* EXERCISE BRIEF
Please give back only the lines below from the one containing "Pro 支持 5G 吗？" to the one containing "三星最近宣布了 Windows 笔记本电脑的", each repeated word for word, both ends included.
>>>>>
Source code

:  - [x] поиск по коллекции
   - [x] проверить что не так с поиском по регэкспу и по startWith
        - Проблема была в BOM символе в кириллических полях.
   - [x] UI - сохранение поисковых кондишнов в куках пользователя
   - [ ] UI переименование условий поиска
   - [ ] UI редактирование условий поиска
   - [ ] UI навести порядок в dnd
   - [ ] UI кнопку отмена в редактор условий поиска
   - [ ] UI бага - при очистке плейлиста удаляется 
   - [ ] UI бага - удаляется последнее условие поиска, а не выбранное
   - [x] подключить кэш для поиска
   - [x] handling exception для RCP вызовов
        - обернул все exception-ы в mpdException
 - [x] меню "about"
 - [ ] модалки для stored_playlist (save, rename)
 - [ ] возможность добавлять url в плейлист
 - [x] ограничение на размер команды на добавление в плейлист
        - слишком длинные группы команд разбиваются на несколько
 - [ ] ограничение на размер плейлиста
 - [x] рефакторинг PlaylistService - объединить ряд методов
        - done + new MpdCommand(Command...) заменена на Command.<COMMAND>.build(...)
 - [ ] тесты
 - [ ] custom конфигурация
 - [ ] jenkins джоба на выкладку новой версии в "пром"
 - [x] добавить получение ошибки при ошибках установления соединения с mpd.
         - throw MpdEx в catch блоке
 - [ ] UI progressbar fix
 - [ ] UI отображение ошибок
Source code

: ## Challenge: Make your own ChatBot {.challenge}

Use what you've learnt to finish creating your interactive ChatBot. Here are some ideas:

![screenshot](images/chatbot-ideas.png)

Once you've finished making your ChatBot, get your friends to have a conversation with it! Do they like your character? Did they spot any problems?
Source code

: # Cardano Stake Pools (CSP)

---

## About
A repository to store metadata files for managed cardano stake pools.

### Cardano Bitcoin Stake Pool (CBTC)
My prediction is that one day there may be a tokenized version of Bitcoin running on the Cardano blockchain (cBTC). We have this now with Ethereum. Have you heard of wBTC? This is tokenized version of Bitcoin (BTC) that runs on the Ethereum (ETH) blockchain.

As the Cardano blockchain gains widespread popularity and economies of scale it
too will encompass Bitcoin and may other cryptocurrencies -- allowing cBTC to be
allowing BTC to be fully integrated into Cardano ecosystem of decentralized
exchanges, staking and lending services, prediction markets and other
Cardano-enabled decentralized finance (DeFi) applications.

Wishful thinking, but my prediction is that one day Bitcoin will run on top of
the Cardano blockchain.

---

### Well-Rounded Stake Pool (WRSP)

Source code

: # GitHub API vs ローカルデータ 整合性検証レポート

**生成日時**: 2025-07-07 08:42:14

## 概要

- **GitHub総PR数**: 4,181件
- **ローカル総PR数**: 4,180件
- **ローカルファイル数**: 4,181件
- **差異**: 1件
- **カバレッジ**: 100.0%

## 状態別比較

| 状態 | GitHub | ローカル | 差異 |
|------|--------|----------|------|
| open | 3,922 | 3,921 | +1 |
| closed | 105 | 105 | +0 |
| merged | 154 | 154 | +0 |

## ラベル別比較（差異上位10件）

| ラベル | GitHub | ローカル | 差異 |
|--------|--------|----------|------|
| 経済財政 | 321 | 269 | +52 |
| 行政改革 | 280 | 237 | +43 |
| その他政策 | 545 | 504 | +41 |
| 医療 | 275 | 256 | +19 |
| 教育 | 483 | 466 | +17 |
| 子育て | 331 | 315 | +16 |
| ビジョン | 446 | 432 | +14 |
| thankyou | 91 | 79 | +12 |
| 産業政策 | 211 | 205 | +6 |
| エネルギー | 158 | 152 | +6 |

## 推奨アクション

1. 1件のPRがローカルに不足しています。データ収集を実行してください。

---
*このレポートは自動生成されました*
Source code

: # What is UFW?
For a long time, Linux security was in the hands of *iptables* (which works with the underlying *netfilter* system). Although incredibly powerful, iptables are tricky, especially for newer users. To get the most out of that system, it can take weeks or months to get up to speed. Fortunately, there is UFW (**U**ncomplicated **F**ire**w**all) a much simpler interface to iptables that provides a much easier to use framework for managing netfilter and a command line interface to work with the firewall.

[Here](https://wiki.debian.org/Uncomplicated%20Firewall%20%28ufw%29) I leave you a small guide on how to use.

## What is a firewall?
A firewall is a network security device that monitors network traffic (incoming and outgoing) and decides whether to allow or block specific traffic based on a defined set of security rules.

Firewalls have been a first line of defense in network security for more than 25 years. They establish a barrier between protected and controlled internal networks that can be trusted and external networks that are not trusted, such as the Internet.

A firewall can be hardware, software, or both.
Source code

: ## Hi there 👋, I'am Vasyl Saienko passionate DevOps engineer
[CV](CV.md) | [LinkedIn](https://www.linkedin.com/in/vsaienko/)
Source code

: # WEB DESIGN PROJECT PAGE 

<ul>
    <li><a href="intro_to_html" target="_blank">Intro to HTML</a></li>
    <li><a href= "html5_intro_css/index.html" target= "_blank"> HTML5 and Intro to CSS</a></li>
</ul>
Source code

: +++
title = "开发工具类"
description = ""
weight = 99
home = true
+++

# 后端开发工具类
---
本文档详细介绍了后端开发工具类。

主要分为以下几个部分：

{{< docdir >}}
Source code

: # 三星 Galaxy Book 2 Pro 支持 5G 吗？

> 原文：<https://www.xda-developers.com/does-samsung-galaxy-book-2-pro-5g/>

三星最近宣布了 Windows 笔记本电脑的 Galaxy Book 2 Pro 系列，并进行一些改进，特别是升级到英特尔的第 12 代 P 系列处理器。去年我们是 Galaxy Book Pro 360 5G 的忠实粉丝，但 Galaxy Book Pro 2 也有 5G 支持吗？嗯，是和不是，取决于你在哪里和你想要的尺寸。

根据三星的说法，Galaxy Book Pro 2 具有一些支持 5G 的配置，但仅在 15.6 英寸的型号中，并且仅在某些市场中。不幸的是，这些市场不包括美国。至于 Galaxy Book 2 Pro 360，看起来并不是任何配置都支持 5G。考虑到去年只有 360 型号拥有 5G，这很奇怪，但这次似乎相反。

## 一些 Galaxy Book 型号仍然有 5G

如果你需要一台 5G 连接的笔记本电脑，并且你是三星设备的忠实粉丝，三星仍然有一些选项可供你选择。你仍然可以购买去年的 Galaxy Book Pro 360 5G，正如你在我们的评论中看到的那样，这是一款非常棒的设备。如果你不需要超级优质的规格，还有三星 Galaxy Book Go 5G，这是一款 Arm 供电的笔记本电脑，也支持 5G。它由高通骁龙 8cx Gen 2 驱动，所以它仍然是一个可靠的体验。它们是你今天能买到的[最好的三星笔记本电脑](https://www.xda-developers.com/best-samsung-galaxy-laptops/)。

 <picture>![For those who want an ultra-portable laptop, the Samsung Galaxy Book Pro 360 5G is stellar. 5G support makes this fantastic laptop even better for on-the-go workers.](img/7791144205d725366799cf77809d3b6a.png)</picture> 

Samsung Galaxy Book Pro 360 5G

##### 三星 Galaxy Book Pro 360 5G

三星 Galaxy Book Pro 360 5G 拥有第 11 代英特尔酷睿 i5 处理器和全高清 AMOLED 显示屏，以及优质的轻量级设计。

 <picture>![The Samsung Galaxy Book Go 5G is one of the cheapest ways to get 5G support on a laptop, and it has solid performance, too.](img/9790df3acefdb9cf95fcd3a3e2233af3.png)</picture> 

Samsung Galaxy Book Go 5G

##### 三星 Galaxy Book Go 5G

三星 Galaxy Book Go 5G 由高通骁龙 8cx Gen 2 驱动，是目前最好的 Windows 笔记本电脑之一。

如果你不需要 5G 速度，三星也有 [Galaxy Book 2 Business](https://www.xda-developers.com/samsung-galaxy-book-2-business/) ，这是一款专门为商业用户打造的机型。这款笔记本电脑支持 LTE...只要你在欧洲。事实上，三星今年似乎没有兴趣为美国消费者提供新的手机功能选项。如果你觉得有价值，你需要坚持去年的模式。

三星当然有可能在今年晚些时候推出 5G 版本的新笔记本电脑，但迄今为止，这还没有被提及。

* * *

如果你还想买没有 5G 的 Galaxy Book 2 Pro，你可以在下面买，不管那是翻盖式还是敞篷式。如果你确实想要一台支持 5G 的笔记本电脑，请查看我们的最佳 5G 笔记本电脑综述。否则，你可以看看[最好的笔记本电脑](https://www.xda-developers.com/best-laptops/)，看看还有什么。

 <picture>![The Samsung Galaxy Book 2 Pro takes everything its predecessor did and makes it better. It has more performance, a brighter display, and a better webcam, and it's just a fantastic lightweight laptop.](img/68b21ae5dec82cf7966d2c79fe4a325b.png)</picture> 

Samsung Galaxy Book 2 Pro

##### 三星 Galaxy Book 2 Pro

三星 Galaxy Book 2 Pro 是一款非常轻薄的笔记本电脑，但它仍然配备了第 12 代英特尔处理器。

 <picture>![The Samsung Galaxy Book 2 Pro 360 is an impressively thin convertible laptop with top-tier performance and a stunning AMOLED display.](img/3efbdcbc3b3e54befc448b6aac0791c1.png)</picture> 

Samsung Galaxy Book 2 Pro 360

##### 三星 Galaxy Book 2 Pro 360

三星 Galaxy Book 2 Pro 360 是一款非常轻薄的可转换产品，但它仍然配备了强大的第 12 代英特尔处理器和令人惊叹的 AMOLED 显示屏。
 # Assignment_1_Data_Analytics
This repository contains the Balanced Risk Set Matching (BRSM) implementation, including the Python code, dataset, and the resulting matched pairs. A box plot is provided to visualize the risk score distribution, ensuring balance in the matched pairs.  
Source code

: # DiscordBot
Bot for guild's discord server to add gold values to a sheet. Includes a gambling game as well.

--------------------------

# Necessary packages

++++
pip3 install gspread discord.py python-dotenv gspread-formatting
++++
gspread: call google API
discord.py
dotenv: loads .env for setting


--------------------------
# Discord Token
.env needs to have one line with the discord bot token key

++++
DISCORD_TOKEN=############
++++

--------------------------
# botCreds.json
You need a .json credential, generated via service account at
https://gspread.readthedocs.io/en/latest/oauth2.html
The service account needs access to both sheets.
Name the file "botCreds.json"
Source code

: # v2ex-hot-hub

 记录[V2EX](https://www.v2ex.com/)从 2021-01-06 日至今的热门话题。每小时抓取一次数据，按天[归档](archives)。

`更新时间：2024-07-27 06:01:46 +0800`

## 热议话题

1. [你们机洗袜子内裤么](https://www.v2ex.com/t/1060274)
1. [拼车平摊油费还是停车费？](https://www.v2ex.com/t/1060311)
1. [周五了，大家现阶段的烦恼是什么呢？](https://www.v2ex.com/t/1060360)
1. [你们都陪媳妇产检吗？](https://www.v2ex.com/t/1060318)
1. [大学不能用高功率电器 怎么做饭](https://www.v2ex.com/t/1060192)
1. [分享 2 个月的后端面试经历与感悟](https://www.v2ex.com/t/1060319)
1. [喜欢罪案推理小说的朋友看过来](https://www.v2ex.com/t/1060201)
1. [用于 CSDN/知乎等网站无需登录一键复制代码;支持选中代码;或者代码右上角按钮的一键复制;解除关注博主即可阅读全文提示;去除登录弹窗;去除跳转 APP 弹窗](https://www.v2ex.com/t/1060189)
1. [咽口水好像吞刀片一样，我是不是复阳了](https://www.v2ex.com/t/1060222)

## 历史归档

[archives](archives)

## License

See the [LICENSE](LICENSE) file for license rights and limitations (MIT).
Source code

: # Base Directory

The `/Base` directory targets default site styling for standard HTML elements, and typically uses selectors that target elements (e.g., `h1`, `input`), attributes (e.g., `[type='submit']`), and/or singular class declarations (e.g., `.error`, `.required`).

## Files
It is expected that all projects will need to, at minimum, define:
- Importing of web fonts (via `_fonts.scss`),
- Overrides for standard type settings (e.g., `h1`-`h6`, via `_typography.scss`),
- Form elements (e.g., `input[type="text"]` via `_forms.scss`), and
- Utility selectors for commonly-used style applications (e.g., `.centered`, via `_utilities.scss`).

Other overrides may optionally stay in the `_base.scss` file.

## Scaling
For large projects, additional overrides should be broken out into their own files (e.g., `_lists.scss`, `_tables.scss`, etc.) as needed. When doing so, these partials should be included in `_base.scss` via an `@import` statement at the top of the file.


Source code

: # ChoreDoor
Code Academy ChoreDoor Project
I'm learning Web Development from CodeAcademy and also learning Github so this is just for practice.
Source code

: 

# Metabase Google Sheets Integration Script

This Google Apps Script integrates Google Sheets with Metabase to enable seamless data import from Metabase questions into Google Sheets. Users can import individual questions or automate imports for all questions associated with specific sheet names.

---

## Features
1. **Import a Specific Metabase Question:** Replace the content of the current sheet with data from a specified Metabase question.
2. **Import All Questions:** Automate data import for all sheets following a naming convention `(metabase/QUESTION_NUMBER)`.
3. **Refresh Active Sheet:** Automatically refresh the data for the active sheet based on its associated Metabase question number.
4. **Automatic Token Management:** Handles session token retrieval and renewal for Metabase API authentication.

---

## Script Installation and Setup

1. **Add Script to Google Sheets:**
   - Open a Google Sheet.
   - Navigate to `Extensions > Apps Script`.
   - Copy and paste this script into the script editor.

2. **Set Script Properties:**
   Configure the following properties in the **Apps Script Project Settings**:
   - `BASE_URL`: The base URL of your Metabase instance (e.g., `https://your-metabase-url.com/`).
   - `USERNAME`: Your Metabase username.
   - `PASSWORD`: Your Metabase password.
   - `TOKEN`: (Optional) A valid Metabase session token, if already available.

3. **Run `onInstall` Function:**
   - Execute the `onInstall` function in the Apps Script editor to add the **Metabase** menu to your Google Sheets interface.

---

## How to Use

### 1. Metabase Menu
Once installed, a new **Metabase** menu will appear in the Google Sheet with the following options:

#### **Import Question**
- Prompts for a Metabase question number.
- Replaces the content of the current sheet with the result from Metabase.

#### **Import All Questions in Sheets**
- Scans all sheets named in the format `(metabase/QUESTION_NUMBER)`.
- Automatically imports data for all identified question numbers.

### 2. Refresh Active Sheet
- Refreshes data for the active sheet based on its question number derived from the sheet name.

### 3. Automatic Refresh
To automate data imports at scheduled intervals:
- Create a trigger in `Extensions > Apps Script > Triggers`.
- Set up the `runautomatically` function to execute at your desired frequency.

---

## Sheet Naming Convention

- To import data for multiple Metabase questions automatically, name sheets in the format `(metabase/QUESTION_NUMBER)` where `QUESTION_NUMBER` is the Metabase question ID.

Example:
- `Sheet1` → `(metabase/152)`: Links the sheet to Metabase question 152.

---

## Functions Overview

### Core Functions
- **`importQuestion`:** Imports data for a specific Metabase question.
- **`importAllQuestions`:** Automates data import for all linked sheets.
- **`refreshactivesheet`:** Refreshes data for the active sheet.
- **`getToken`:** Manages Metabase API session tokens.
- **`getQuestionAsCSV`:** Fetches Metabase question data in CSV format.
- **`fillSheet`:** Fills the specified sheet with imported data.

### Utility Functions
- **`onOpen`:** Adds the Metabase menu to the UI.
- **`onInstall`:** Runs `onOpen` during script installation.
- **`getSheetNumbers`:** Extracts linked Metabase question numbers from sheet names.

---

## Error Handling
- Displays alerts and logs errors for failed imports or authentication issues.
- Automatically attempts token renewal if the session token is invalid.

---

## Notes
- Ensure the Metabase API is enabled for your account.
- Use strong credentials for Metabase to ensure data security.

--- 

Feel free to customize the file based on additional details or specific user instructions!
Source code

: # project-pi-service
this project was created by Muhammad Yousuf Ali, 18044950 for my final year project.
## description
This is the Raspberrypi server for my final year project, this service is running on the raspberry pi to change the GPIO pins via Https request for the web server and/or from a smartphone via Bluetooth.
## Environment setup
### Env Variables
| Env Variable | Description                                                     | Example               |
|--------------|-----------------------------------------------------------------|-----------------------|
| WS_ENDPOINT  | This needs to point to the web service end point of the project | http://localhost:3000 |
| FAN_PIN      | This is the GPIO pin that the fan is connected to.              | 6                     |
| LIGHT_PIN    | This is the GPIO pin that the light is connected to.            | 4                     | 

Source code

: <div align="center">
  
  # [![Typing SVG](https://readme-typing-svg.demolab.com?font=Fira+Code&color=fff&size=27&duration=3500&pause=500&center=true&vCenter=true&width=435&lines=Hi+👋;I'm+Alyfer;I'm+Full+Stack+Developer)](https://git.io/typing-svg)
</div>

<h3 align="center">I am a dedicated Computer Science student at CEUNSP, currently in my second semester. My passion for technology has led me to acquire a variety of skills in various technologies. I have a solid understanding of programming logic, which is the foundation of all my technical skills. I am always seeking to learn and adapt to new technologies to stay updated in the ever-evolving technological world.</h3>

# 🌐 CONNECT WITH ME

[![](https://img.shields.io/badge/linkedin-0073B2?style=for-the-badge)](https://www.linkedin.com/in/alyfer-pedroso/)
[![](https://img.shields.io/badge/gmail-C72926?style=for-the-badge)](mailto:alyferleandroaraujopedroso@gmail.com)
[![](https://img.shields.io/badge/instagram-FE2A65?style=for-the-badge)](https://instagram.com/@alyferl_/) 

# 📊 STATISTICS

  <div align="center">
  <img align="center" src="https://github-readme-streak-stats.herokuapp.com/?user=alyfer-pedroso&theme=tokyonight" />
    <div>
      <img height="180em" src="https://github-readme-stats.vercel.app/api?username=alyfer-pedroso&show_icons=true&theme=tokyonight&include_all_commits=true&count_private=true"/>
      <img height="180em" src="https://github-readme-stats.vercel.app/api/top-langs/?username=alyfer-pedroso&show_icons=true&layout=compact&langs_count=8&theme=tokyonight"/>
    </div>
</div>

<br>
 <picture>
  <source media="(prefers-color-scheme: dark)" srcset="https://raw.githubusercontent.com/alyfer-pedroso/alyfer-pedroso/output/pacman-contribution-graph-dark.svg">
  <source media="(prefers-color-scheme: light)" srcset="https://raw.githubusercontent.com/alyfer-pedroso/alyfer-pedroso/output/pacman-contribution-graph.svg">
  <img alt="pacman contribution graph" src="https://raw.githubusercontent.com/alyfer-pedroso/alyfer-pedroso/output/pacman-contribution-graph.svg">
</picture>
<<<<<
* PROBLEM SOLUTION
: # 三星 Galaxy Book 2 Pro 支持 5G 吗？

> 原文：<https://www.xda-developers.com/does-samsung-galaxy-book-2-pro-5g/>

三星最近宣布了 Windows 笔记本电脑的 Galaxy Book 2 Pro 系列，并进行一些改进，特别是升级到英特尔的第 12 代 P 系列处理器。去年我们是 Galaxy Book Pro 360 5G 的忠实粉丝，但 Galaxy Book Pro 2 也有 5G 支持吗？嗯，是和不是，取决于你在哪里和你想要的尺寸。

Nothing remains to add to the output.